This invention relates to a drilling tool, and in particular to a downhole stabiliser for use in a drill string during directional drilling. The invention also relates to a method of directional drilling.

Boreholes, particularly gas and oil bores, are often drilled to extend downwardly and upwardly; this permits bores to, for example, fan outwardly over a wide area from a single, central drilling location and this arrangement is frequently utilised in offshore drilling operations. The drilling of such inclined bores is achieved through use of drilling tools generally known as stabilisers mounted on the drill string comparatively near the drill bit, such as described in European Patent Specification No. EP-A-0 251 543.

Conventional directional drilling techniques utilise stabilisers of different diameters of stabilisers with variable effective diameters: a maximum diameter equal to the bore will tend to centralise the drill string in a bore which maintains the straightness of the well being drilled, and a lesser diameter will allow at least part of the drill string to bow downwardly under its own weight and thus create an upward curvature of the well.

It is an object of the present invention to provide a drilling tool which further permits bores to be drilled in a desired lateral direction in addition to the choice of upward inclinations available using conventional stabilisers.

According to one aspect of the present invention there is provided a downhole stabiliser for use in a drill string adjacent the drill bit, the stabiliser comprising

a hollow and generally cylindrical casing the outer surface of which defines first, second and third angularly spaced protrusions the radially outer surfaces of which define a diameter which is marginally less than the diameter of the bore to be drilled,

said first and second protrusions carrying radially extensible and retractable spacer members which are interconnected so that radially outward movement of one member results in radially inward movement of the other member and vice versa, effectively to vary the radial length of the respective protrusions,

and a control mandrel mounted within the casing and selectively movable between first and second positions, the control mandrel defining abutment means for limiting the inward movement of the spacer members, in the first position the mandrel permitting a greater degree of travel of one spacer member than the other, and in a second position the mandrel providing the opposite.

The arrangement is such that, in use, the stabiliser with the mandrel in its first position causes the drill bit to veer laterally about a generally vertical axis in a first direction and with the mandrel in its second position the drill bit is caused to veer laterally in the opposite direction.

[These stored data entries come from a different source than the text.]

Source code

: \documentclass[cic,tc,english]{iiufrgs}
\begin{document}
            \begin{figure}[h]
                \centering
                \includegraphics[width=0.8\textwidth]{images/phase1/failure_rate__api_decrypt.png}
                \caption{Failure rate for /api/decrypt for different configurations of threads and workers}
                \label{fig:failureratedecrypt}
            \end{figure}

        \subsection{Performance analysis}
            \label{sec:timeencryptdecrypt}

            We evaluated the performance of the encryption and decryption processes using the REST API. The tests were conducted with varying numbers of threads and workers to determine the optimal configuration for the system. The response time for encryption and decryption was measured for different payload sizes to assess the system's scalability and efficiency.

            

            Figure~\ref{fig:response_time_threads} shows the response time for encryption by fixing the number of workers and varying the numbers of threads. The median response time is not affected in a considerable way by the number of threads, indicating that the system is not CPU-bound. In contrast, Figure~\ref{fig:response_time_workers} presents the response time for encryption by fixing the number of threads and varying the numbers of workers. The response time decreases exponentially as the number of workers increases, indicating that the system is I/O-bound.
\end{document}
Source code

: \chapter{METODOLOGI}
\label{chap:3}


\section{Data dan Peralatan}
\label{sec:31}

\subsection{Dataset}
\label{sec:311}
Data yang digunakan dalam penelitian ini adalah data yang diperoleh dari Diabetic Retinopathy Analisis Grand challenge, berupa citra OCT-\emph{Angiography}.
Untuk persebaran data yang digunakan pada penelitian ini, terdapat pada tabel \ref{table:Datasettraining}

In use, the stabiliser is utilised on an inclined drill string where bowing of the drill string under its own weight results in the tool being pushed into contact with a lower portion of the bore wall. Thus, with the control mandrel in its first position, once in each revolution of the stabiliser, one spacer member may be pushed inwardly by contact with the lower portion of the bore wall and the other spacer member is thus pushed outwardly to push against a side portion of the bore wall and thus push the stabiliser and adjacent drill bit towards the opposite side of the bore wall. This results in the drill bit tending to drill towards said opposite side of the bore wall to produce a bore which veers laterally to that side. With the control mandrel in the second position the opposite effect is produced to provide a bore hole which veers laterally to the other side of the hole.

To produce a bore which does not veer off in one direction the control mandrel is moved from one position to the other at predetermined intervals to maintain the bore hole substantially straight about a generally vertical axis.

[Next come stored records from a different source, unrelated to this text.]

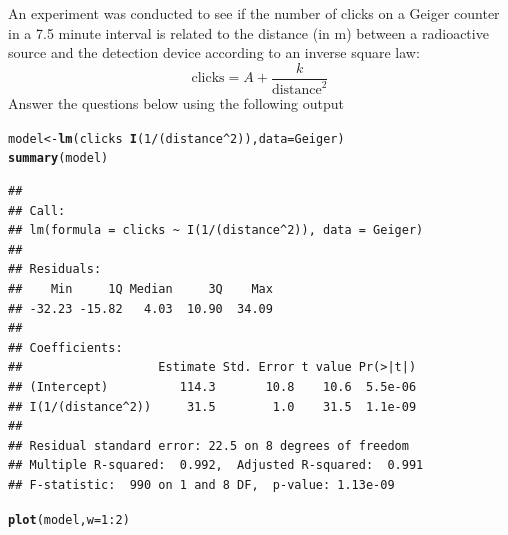 \documentclass[twoside]{book}\usepackage[]{graphicx}\usepackage[]{xcolor}
\makeatletter
\newcommand{\hlnum}[1]{\textcolor[rgb]{0.686,0.059,0.569}{#1}}%
\newcommand{\hlopt}[1]{\textcolor[rgb]{0,0,0}{#1}}%
\newcommand{\hlstd}[1]{\textcolor[rgb]{0.345,0.345,0.345}{#1}}%
\newcommand{\hlkwb}[1]{\textcolor[rgb]{0.69,0.353,0.396}{#1}}%
\newcommand{\hlkwc}[1]{\textcolor[rgb]{0.333,0.667,0.333}{#1}}%
\newcommand{\hlkwd}[1]{\textcolor[rgb]{0.737,0.353,0.396}{\textbf{#1}}}%
\newenvironment{kframe}{%
 \def\at@end@of@kframe{}%
 \ifinner\ifhmode%
  \def\at@end@of@kframe{\end{minipage}}%
  \begin{minipage}{\columnwidth}%
 \fi\fi%
 \def\FrameCommand##1{\hskip\@totalleftmargin \hskip-\fboxsep
 \colorbox{shadecolor}{##1}\hskip-\fboxsep
     \hskip-\linewidth \hskip-\@totalleftmargin \hskip\columnwidth}%
 \MakeFramed {\advance\hsize-\width
   \@totalleftmargin\z@ \linewidth\hsize
   \@setminipage}}%
 {\par\unskip\endMakeFramed%
 \at@end@of@kframe}
\newenvironment{knitrout}{}{} %
\makeatother
\begin{document}
\begin{problem}
	An experiment was conducted to see if the number of clicks 
	on a Geiger counter in a 7.5 minute interval is related to
	the distance (in m) between a radioactive source and the detection 
	device according to an inverse square law:
	\[
	\mbox{clicks} =	A + \frac{k}{\mbox{distance}^{2}}
	\]
	Answer the questions below using the following output

\begin{knitrout}
\color{fgcolor}\begin{kframe}
\begin{alltt}
\hlstd{model} \hlkwb{<-} \hlkwd{lm}\hlstd{( clicks} \hlopt{~} \hlkwd{I}\hlstd{(}\hlnum{1}\hlopt{/}\hlstd{(distance}\hlopt{^}\hlnum{2}\hlstd{)),} \hlkwc{data} \hlstd{= Geiger)}
\hlkwd{summary}\hlstd{(model)}
\end{alltt}
\begin{verbatim}
## 
## Call:
## lm(formula = clicks ~ I(1/(distance^2)), data = Geiger)
## 
## Residuals:
##    Min     1Q Median     3Q    Max 
## -32.23 -15.82   4.03  10.90  34.09 
## 
## Coefficients:
##                   Estimate Std. Error t value Pr(>|t|)
## (Intercept)          114.3       10.8    10.6  5.5e-06
## I(1/(distance^2))     31.5        1.0    31.5  1.1e-09
## 
## Residual standard error: 22.5 on 8 degrees of freedom
## Multiple R-squared:  0.992,	Adjusted R-squared:  0.991 
## F-statistic:  990 on 1 and 8 DF,  p-value: 1.13e-09
\end{verbatim}
\begin{alltt}
\hlkwd{plot}\hlstd{(model,} \hlkwc{w} \hlstd{=} \hlnum{1}\hlopt{:}\hlnum{2}\hlstd{)}
\end{alltt}
\end{kframe}


\end{knitrout}
\end{problem}
\end{document}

Preferably, the spacer members are in the form of pistons each located in a respective protrusions. Preferably also, the third protrusion is of fixed radial length.

The control mandrel may be locked in the respective positions by appropriate means and is preferably locked in the first position relative to the body by a locking piston mounted in the fixed length protrusion and in the second position by pressure applied to the control mandrel by drilling mud. The drilling mud pressure may tend to move the mandrel in one direction against a spring, and such movement may be restrained by the locking piston to hold the mandrel in the first position. However, if the stabiliser is rotated prior to the application of drilling mud pressure centrifugal force will move the locking piston to a retracted position. If the drilling mud pressure is then applied the mandrel is free to move to the second position.

The protrusions are preferably angularly spaced by between 90.degree. and 180.degree., and most preferably equi-angularly spaced by 120.degree.. Further, a plurality of sets of axially spaced spacer members are provided, the preferred arrangement having three sets of two members, that is each of the first and second protrusions having three longitudinally spaced spacer members. The protrusions may extend longitudinally or spirally along the casing.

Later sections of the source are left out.